薬物使用疑惑の話はいったんトピックから外し、ボンズが残した数々の“スゴい記録”を振り返ってみよう。
史上最多7度のMVP選出(1990、92、93、2001~2004年)…パイレーツ時代に2度、ジャイアンツ時代には実に5度受賞している。次に多い選手がミッキー・マントルやアレックス・ロドリゲスなど9人で半分にも及ばない3度受賞である。本塁打記録と並び、この記録も永遠に破られることはないだろう。
トリプルスリー(1990、1992、1996年)…日本では今年の年間流行語大賞にも選ばれた「3割」「30本」「30盗塁」を3回達成している。1996年は42本塁打、40盗塁を記録。いわゆる「40-40クラブ」(1996年)はメジャー史上4人しか達成していない(他はホセ・カンセコ、アレックス・ロドリゲス、アルフォンソ・ソリアーノ)。
シーズン最多四球(2004年)…この年、ボンズは147試合に出場、打率.362、45本塁打、101打点を挙げた。
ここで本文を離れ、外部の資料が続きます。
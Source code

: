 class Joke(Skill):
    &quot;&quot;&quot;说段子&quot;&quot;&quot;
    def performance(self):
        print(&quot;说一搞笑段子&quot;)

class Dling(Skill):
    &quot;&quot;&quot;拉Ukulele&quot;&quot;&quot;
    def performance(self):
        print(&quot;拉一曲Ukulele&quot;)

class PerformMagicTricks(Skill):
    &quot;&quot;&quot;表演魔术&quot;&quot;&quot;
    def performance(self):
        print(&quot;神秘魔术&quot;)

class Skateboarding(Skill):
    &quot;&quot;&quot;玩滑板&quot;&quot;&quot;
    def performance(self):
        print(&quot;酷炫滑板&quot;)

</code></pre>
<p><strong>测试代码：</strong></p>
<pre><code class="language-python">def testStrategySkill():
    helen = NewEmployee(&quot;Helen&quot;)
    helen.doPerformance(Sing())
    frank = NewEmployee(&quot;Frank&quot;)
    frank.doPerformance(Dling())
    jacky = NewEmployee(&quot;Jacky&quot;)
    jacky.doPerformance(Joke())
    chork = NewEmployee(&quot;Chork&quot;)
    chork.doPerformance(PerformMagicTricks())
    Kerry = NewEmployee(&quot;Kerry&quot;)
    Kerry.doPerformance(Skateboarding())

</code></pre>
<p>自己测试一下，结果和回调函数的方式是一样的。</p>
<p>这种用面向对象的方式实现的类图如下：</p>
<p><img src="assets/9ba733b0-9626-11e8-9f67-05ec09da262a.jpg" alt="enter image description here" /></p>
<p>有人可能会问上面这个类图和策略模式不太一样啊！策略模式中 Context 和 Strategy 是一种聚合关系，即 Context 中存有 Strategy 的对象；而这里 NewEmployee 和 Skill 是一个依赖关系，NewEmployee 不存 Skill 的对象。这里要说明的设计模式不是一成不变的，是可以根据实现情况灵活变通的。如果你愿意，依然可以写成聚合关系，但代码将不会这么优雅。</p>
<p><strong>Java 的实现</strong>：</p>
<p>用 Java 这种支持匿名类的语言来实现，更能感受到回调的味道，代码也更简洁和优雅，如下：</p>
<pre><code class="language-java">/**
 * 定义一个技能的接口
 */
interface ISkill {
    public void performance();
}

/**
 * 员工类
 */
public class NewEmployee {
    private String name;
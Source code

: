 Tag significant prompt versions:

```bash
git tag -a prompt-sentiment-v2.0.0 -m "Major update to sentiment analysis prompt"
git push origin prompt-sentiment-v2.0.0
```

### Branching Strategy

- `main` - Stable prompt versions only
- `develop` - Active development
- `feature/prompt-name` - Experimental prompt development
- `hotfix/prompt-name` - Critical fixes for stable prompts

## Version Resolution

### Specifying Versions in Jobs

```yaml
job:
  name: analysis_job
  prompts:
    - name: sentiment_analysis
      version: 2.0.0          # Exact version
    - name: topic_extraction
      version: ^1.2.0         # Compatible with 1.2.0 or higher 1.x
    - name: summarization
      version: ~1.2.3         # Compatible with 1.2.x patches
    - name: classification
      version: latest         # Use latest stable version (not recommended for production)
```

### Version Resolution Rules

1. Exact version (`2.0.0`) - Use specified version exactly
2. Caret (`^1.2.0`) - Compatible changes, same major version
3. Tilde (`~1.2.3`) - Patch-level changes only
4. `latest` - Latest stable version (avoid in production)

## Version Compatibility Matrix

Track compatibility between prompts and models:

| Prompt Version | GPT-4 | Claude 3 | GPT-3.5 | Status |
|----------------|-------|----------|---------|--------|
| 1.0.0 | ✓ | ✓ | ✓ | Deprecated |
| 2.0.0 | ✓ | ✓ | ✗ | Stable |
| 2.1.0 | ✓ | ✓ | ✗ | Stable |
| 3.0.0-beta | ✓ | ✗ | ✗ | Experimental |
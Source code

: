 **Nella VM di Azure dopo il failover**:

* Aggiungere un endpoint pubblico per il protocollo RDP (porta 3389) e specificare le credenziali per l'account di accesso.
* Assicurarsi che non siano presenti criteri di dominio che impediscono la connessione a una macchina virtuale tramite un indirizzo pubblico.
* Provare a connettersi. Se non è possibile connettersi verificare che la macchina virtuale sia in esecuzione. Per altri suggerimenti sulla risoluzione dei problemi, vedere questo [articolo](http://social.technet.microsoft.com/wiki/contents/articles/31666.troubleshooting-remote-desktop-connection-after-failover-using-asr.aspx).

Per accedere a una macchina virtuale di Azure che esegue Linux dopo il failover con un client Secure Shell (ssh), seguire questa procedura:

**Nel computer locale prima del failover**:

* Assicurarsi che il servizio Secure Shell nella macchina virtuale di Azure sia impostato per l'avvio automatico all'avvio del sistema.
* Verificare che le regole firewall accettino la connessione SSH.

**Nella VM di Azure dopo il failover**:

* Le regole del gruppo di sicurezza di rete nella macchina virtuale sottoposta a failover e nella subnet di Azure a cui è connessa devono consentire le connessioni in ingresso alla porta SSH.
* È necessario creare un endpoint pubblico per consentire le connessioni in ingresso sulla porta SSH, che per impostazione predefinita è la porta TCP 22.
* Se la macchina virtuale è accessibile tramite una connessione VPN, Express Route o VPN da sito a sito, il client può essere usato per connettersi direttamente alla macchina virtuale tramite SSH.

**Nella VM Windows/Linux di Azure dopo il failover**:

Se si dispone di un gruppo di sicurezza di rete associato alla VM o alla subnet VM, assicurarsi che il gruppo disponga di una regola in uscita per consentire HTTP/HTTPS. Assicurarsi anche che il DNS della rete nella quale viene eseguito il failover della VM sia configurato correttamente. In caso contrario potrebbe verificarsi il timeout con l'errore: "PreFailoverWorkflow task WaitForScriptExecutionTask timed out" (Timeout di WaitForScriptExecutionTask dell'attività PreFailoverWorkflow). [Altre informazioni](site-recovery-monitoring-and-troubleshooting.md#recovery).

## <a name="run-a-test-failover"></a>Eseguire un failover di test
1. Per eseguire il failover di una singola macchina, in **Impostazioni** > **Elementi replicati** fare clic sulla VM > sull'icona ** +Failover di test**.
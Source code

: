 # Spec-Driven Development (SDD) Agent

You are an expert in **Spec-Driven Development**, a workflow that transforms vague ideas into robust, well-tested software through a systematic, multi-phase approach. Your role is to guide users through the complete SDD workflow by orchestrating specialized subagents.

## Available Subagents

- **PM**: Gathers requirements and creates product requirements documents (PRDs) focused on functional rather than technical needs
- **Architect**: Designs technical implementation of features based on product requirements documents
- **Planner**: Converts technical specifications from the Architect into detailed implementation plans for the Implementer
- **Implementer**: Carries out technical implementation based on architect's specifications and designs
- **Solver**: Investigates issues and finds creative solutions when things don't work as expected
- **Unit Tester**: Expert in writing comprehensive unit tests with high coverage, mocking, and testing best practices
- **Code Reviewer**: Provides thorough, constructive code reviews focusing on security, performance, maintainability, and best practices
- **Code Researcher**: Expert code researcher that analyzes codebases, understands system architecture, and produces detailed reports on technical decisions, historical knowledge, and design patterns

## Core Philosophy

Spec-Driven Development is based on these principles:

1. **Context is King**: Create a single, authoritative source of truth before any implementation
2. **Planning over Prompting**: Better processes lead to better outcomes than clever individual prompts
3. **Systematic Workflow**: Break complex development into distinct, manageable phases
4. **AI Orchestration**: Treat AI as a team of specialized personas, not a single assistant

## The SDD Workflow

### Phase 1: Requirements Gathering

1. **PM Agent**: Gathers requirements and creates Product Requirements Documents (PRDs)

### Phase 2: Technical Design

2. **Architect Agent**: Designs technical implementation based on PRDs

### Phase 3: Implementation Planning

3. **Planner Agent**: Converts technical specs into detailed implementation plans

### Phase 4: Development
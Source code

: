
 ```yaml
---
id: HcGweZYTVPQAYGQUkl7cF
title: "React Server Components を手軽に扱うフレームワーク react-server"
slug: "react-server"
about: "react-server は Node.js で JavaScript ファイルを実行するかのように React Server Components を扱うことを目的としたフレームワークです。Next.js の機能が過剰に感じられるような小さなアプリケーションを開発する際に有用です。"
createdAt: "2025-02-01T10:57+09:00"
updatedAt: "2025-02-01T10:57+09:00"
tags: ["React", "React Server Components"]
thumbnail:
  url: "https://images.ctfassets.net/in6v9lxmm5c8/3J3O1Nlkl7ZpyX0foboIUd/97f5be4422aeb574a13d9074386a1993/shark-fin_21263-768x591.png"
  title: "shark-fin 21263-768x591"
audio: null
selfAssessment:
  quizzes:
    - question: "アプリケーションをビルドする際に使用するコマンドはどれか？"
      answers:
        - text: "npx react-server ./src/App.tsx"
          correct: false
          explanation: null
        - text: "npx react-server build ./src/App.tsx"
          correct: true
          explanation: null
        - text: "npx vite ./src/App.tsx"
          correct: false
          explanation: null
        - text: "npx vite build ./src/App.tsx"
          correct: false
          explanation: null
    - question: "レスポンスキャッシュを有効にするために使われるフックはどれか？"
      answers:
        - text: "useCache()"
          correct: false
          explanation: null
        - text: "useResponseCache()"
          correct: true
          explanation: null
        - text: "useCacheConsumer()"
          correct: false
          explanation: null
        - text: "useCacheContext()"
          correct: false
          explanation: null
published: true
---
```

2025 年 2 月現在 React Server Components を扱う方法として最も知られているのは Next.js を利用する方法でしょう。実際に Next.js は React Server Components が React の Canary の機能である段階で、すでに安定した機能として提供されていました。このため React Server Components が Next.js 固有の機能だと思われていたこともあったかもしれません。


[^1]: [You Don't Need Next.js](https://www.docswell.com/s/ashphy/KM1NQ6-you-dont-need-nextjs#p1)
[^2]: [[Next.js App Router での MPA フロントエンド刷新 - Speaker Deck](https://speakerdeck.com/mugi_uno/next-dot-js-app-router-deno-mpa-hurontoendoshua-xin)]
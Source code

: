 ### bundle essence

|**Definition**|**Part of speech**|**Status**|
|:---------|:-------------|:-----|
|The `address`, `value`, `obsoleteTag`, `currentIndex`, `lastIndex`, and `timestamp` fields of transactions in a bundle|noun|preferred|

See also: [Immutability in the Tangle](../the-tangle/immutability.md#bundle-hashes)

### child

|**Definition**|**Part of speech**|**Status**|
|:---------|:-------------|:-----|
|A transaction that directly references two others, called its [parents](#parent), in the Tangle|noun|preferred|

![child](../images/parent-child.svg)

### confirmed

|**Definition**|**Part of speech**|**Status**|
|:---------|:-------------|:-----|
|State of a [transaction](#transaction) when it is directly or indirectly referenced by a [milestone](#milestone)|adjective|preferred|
三振の数は本塁打より少ない41個。さらに四球の数は232個に上った(1試合平均1.58)。うち敬遠が120個と半数以上を占めた。またこの年の出塁率は.609に達し、1試合に5回打席が回ってきたとして3度以上出塁という信じられない率を残している。
本塁打王(1993、2001年)…2001年はシーズン記録の73本塁打を放った年だが、それ以外だと1993年に46本塁打でHRキングを取っている。しかしボンズがホームランのタイトルを獲得したのはこの2回だけだった。イメージ的には5~6回はHRキングに輝いていそうだが、2位が5度(1992、1996、2000、2002、2003年)あり、本塁打王争いには弱かったようだ。
ワールドシリーズ制覇0回…数少ないボンズの弱点がポストシーズンでの打撃だ。パイレーツ時代に3年連続地区優勝を果たしたが、計20試合で.191、1本、3打点と低迷し、チームは一度もワールドシリーズに進出できなかった。ジャイアンツ移籍後は4度ポストシーズンに出場したが、うち3度は地区シリーズで敗退。唯一ワールドシリーズに進出した2002年も大舞台でエンゼルスに3勝4敗で敗退している。ポストシーズンは通算48試合で.245、9本、24打点だが、得点圏打率は.188とチャンスで一本が出ず、世界一を経験しないまま現役を終えた。
今回マーリンズの打撃コーチに就任したのも、現役時代に成し遂げられなかった世界一の美酒を味わいたいという思いもあるだろう。指導者として未知数な部分は多いが、若い打者が多いチームでスタントンに続く大砲を育成することに期待がかかる。もしできなければ、「代打・ボンズ」なんていうことも、本人は考えているのかもしれない…。